Türkiye’nin Libya Ulusal Geçiş Konseyi’ne yardımı hem kuvvetli bağlarının olması hem de BM tarafından tanınan meşru hükümet olmasından dolayıdır. Türkiye Aralık 2015 tarihli “Libya Siyasi Anlaşması” belgesine göre kurulan ve BM tarafından tanınan hükümetin meşruiyetini öne çıkarıyor. Aslında Libya Ulusal Geçiş Konseyi kurulduğunda, BM aldığı kararla sadece bu hükümetin silah teminine izin vermişti. Ancak 2014 de çatışmalar artınca tüm askeri sevkiyatlar “Yaptırımlar Komitesi’nin iznine tabi tuttu ve 2016 yılında bunun için bir izleme komitesi kuruldu. Ancak Fransa ve Birleşik Arap Emirlikleri gibi devletlerin BM kararına aykırı olarak Hafter güçlerine aşırı derecede silah yardımı yaptığı görülmektedir. Üstelik bu silahlar sivil halkı, hastahaneleri ve sağlık görevlilerini hedef alıyor, savaş suçu işliyor. Fransa bir helikopterinin düşmesi ve askerlerinin hayatını kaybetmesi ile bu yardımı kabul etmek zorunda kalırken, ABD’nin Birleşik Arap Emirlikleri’ne sattığı tanksavar füzeleri Hafter kuvvetlerinde çıkıyor. Türkiye’nin ise dengeyi sağlamak için meşru hükümete zırhlı araç ve keşif uçakları desteği sağladığı iddia ediliyor.
Libya’nın parçalanmaya ve böylece doğal kaynaklarına el konulmaya çalışıldığı böylesi bir ortamda Türkiye’nin Libya’ya ve Libyalılara sırtını dönmesi beklenmemelidir.
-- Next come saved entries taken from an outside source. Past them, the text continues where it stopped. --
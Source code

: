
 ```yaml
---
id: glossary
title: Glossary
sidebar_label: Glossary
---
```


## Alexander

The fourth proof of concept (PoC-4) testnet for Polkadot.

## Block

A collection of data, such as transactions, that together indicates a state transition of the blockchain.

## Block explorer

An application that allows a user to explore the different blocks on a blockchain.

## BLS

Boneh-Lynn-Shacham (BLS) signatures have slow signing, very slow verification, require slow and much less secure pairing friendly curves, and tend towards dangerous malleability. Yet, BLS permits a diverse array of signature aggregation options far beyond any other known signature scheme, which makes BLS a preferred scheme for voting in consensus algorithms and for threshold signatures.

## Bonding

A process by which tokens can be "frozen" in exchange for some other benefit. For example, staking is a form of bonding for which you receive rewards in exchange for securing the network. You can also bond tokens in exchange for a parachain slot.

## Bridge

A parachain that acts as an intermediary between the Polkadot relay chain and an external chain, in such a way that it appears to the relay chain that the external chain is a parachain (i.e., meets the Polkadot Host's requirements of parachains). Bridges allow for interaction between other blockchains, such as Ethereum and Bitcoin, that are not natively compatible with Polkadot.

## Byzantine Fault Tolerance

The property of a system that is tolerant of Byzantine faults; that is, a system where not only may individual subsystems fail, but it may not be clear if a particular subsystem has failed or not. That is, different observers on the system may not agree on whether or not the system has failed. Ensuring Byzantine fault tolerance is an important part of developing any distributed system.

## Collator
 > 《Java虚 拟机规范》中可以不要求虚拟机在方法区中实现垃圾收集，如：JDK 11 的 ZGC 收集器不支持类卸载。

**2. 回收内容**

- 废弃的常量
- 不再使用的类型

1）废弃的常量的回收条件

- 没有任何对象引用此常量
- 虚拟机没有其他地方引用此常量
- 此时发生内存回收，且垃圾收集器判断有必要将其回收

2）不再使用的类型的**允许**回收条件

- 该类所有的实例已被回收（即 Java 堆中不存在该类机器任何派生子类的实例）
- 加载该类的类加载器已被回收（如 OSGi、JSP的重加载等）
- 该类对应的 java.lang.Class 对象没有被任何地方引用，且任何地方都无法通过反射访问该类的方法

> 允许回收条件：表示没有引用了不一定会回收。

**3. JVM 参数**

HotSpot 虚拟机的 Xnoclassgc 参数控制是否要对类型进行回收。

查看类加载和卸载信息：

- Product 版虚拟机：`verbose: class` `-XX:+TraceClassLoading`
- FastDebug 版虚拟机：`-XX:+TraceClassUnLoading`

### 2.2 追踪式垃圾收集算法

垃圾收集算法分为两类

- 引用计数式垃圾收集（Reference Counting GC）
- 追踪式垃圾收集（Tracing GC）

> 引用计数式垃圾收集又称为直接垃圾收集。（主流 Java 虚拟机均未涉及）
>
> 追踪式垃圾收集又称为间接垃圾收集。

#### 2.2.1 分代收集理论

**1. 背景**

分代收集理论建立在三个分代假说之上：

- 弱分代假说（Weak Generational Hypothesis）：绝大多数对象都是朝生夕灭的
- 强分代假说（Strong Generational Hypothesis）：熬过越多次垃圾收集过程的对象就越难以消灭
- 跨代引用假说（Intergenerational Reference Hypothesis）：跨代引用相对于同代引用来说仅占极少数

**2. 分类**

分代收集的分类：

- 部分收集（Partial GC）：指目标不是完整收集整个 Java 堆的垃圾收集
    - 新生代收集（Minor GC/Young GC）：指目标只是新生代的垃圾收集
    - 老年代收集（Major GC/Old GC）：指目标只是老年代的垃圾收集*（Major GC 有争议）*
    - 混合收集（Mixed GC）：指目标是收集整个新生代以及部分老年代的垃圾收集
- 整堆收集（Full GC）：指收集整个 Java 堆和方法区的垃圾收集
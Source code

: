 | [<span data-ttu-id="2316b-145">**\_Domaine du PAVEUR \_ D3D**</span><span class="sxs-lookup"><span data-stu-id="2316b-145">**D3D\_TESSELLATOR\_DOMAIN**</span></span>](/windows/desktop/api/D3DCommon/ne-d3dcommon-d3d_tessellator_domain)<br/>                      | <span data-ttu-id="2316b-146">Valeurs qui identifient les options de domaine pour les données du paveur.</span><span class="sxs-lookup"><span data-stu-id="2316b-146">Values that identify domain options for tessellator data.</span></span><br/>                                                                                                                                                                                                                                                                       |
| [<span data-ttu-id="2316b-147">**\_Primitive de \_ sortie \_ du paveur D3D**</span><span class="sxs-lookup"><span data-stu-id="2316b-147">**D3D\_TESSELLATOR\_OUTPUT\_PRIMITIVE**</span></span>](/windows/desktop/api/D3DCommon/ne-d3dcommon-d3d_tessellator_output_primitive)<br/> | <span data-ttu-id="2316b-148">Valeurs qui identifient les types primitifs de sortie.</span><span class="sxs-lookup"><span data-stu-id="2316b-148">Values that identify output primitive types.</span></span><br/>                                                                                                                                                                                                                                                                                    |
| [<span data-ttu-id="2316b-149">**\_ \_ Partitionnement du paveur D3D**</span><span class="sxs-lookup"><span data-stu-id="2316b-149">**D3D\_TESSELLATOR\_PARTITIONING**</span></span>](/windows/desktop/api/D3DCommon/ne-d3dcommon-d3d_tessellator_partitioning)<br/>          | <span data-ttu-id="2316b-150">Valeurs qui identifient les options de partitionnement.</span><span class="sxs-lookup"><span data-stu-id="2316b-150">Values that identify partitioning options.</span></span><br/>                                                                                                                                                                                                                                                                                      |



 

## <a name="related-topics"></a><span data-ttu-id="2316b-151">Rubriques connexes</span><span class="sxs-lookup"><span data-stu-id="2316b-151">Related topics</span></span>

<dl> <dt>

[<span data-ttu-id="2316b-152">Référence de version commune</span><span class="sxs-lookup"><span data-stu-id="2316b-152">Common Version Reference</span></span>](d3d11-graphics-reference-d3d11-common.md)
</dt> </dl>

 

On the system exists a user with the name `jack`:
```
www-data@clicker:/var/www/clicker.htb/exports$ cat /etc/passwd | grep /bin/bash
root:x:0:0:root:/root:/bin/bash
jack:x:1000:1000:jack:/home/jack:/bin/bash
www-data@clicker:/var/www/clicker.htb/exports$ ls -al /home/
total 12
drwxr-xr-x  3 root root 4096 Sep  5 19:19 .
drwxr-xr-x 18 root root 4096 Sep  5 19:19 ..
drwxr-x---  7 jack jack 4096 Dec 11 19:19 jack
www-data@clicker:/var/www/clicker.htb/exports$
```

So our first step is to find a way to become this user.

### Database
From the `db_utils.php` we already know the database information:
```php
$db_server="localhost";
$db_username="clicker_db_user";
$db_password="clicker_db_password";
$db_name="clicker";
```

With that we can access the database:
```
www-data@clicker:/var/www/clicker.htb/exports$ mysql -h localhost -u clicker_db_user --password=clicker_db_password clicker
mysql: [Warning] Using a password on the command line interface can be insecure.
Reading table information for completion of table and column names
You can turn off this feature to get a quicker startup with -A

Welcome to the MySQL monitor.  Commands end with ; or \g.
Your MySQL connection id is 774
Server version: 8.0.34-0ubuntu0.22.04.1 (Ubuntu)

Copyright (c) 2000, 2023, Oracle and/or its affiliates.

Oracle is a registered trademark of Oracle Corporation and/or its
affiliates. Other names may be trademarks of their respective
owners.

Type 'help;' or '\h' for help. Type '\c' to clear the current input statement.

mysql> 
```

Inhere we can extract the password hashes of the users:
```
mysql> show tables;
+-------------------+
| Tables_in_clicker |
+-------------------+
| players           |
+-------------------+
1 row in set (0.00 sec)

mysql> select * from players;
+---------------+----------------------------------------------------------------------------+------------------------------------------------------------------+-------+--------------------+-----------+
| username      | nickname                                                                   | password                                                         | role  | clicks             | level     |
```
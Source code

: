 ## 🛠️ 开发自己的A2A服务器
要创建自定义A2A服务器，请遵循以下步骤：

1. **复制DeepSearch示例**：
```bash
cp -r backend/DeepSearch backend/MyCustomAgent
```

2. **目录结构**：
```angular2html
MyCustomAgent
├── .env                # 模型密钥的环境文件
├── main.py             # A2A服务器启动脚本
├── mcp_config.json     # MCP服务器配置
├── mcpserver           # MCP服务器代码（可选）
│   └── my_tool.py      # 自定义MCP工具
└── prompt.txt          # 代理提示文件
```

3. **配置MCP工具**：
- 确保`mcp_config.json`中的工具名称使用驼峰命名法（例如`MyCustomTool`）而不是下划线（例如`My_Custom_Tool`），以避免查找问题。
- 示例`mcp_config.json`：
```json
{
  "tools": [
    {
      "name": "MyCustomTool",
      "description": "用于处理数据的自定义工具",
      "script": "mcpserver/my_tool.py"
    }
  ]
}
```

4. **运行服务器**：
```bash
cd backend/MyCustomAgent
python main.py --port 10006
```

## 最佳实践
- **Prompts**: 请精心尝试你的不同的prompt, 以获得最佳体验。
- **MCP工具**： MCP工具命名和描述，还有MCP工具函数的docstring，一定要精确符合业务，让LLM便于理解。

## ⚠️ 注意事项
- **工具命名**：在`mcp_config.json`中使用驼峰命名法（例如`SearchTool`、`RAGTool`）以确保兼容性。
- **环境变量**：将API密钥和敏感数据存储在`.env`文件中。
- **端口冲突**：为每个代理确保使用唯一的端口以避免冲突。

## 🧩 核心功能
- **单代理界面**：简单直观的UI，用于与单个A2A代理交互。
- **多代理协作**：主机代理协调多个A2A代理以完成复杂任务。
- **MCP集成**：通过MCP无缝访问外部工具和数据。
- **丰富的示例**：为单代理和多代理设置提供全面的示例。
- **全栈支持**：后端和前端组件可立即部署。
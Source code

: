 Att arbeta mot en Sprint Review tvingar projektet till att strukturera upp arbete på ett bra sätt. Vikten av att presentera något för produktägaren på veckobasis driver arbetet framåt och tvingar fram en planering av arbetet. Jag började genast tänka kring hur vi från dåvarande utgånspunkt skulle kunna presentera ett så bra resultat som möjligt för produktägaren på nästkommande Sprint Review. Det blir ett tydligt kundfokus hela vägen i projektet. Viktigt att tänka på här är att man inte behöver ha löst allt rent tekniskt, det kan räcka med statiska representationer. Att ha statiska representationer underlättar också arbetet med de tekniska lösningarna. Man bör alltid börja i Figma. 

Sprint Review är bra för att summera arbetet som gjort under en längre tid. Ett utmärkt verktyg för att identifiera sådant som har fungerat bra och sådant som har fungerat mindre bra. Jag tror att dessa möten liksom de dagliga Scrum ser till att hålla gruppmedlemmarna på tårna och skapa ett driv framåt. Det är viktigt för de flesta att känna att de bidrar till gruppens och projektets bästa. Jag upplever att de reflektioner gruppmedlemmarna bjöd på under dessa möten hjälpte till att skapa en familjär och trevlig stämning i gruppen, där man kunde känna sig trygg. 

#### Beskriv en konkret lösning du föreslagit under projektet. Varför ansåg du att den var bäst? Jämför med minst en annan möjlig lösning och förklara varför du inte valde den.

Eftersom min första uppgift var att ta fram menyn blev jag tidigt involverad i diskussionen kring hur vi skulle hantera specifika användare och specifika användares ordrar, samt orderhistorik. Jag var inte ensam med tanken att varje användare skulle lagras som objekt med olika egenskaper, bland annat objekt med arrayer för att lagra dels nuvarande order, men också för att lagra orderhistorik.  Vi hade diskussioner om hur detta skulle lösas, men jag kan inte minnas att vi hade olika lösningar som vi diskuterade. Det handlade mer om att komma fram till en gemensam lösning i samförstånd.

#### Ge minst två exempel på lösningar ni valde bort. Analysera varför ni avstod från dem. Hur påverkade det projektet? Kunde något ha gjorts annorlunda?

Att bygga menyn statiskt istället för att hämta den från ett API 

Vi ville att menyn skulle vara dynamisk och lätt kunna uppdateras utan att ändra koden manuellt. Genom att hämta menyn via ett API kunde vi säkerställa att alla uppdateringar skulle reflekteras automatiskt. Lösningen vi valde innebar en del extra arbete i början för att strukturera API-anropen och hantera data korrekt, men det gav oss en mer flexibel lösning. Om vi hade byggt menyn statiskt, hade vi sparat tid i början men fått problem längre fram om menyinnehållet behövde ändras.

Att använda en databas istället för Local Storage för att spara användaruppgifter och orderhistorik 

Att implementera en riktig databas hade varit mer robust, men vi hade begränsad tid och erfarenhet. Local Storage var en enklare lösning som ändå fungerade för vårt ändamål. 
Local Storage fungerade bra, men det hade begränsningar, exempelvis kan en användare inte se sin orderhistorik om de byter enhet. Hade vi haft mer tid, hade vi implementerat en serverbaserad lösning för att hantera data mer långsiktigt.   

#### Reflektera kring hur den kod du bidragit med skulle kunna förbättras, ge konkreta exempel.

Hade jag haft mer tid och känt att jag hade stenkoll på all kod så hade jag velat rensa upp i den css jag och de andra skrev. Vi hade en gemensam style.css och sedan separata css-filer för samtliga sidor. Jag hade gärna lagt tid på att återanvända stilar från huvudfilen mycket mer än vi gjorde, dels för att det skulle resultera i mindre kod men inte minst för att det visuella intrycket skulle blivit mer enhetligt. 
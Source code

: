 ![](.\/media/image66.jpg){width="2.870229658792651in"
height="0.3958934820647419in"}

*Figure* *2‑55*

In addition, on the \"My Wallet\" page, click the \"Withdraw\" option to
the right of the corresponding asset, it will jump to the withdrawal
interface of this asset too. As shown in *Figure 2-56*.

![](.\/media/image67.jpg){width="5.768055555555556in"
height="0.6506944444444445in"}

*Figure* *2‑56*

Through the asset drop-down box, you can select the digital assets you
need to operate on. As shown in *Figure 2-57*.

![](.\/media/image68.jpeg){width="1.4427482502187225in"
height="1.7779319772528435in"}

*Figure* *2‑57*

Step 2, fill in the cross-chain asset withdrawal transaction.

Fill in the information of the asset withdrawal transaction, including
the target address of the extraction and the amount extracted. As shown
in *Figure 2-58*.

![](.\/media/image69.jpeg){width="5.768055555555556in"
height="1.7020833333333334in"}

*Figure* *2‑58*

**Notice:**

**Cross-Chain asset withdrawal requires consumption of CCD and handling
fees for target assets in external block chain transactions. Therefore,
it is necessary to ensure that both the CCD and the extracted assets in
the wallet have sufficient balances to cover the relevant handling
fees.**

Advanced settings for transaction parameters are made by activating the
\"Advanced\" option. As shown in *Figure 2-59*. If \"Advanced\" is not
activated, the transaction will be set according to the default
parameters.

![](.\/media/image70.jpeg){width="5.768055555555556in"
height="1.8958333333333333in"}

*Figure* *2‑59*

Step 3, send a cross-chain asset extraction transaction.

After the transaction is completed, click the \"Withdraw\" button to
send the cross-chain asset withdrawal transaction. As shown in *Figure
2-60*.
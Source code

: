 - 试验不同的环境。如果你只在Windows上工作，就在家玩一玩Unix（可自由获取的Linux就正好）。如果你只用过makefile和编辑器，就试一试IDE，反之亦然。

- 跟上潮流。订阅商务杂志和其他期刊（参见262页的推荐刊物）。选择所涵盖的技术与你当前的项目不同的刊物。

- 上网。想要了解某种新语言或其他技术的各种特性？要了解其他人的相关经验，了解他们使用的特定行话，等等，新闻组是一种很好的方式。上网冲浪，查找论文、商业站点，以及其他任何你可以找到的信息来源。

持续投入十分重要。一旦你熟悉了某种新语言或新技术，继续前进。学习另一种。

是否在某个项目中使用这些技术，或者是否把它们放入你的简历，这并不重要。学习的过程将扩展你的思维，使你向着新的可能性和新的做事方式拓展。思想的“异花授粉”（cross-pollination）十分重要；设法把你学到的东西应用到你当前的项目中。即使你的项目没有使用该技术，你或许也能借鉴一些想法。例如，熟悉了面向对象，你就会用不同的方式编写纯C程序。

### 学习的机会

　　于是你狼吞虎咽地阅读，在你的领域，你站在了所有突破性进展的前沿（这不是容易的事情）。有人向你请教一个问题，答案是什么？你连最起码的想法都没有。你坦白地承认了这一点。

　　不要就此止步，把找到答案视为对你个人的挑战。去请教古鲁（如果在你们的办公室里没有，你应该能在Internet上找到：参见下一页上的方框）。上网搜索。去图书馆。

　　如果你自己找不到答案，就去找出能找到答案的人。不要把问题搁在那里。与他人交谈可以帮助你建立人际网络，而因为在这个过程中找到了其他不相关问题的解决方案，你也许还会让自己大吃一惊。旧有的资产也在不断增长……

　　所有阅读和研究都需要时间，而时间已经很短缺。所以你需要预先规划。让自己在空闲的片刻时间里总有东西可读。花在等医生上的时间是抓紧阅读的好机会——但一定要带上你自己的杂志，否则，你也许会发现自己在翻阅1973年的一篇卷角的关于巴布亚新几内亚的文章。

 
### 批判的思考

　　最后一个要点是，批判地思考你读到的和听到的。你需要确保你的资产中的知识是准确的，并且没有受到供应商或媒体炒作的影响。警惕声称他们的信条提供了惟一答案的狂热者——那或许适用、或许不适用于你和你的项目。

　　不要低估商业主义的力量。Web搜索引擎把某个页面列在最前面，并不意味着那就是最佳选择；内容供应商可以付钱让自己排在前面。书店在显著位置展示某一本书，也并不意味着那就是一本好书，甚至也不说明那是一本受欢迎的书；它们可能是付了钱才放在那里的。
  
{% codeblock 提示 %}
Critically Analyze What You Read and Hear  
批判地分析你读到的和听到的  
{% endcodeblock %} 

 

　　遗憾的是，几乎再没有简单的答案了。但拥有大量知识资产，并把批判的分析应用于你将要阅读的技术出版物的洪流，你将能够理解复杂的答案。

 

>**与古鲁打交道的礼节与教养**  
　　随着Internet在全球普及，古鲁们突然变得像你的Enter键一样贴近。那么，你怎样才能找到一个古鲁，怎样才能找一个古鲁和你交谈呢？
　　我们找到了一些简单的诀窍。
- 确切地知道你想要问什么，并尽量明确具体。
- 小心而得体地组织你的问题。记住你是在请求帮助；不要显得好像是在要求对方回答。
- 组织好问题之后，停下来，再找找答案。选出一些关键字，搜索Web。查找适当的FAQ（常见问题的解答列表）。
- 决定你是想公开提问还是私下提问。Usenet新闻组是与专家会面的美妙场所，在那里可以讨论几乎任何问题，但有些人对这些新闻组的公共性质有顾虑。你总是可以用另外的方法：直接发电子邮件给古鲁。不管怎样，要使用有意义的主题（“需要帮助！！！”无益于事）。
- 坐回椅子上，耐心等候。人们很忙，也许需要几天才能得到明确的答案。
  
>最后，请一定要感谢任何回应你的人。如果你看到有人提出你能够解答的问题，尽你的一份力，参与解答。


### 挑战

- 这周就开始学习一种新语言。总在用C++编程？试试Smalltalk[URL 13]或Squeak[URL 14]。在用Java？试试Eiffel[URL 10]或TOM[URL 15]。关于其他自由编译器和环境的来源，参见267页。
Libya halkına haksızlık yapılmakta ve bölgede Libya’yı yok etmeye yönelik kirli oyunlar oynanmaktadır. Bu nedenle Türkiye’nin Libya’nın toprak bütünlüğünün ve doğal kaynaklarının korunarak, Libya’nın bir an önce istikrara ve refah ortamına dönmesi için elinden geleni en etkili şekilde yapması normaldir. Unutulmamalıdır ki, Libya’nın güvenliği Türkiye’nin güvenliği ile doğrudan ilgilidir.
Sonuç
Jeopolitik, bir ülkenin coğrafi konumunun kaçınılmaz olarak o ülkenin dış politikasını belirlemesidir. Bunun yanında Libya stratejik konumu ve zengin kaynakları nedeniyle birçok ülkenin ilgisini çekmekte ve bu yüzden müdahalelere sahne olmaktadır. Mevcut uluslararası sistemin kaynaklara tek başına sahip olmaya yönelik projeleri ise bölge insanına acı vermektedir. Bu durum en açık biçimde Libya’da görülmekte ve bazı ülkeler Libya’nın BM tarafından tanınan meşru hükümetini tanımak yerine kendi menfaatleri açısından buraya müdahil olmak istemektedir. Bu açıdan uygulamalara bakıldığında ise sömürgeci yayılmada daha önceki büyük güçlerin genişlemelerinden farklı ahlaki bir kusurun olduğu görülmektedir.
Diğer taraftan bölgede yaşanan çatışmaların sona ermesi ve Libya’nın huzura kavuşması ise ancak eşit ve adaletli paylaşım ile karşılıklı kalkınmayı esas alan projelerin geliştirilmesi ile mümkün olabilecektir.